Task to complete: Look for "classes" in the records and copy every line that has it.

Input:
-- Opening Marker --
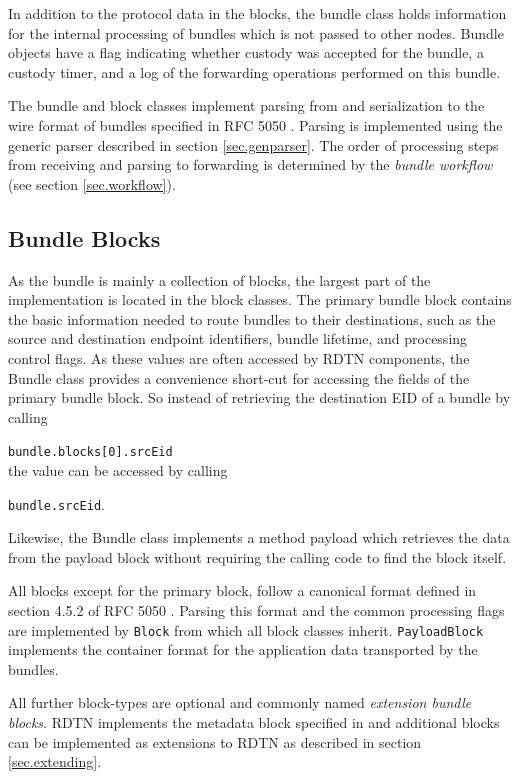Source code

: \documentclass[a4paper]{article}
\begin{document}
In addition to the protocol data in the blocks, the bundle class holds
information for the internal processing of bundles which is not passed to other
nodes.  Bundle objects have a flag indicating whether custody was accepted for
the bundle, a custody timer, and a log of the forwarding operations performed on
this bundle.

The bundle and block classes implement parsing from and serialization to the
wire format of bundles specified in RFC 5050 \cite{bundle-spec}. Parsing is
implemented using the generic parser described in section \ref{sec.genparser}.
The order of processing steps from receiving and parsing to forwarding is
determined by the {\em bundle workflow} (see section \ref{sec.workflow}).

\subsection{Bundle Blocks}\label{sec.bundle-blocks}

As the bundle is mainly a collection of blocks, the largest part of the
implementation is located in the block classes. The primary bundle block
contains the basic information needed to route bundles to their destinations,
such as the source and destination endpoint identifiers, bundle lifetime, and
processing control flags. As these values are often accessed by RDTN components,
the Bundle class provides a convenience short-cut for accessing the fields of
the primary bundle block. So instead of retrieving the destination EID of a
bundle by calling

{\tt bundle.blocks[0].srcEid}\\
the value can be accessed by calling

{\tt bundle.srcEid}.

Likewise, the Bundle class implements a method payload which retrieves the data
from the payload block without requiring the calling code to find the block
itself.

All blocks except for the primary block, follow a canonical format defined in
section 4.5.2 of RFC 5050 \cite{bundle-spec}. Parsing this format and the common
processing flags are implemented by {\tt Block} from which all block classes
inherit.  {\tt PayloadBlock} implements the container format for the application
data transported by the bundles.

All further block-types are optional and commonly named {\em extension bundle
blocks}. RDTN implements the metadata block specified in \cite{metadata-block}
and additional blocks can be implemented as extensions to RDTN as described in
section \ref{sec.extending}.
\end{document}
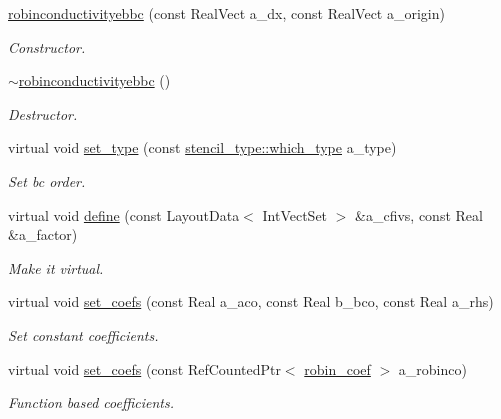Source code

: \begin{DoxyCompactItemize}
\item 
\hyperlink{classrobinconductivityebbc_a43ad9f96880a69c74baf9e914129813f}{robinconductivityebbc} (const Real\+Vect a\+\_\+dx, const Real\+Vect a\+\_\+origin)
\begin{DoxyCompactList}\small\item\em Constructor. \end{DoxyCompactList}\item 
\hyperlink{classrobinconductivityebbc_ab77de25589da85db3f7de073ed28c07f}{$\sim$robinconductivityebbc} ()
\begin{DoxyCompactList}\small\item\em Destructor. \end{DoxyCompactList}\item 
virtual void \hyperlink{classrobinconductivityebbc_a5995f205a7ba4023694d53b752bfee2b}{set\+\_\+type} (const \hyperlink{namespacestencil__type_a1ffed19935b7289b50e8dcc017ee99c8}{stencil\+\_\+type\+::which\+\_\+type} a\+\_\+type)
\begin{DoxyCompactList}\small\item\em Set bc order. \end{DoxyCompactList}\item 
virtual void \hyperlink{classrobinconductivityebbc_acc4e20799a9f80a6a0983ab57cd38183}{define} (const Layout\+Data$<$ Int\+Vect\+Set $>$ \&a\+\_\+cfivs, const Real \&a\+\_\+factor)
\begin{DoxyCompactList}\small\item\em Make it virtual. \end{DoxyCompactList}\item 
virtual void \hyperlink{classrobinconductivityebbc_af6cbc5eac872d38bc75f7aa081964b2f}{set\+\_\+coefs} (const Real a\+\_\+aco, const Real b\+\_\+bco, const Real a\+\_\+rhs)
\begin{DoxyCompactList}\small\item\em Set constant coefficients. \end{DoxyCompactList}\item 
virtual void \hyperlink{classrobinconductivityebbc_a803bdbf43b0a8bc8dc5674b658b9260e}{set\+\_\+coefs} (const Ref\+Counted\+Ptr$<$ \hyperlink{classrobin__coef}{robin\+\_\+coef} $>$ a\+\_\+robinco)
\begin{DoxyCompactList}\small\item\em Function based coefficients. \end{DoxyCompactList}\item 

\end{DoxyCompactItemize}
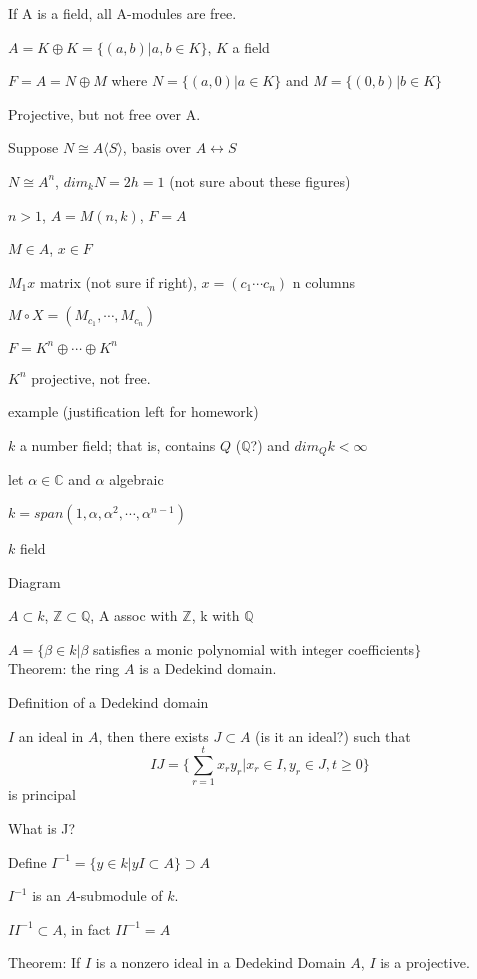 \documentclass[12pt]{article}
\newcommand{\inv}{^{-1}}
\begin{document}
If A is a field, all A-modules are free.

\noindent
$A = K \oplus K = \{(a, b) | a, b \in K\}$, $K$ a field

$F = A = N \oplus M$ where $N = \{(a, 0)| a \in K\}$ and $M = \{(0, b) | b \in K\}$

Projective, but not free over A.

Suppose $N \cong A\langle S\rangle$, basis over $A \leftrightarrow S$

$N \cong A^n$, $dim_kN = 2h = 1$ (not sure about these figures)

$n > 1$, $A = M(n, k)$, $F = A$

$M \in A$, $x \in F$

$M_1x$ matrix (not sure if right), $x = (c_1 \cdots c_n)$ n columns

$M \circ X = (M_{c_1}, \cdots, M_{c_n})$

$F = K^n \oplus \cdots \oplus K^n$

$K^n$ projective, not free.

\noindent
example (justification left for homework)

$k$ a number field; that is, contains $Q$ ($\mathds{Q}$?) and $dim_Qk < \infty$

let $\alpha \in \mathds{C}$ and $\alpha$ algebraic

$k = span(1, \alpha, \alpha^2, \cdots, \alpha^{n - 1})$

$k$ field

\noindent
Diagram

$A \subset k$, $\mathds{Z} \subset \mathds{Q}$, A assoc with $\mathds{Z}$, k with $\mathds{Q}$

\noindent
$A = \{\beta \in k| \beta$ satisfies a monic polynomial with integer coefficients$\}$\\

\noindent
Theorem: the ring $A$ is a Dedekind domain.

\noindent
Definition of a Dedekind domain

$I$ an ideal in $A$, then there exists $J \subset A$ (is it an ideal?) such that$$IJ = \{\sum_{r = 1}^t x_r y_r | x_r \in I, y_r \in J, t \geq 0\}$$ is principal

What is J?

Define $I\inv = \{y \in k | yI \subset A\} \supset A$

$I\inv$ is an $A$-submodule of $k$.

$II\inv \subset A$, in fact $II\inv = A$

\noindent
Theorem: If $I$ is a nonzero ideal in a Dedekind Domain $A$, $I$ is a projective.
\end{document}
-- Closing Marker --
Answer section:
The bundle and block classes implement parsing from and serialization to the
implementation is located in the block classes. The primary bundle block
processing flags are implemented by {\tt Block} from which all block classes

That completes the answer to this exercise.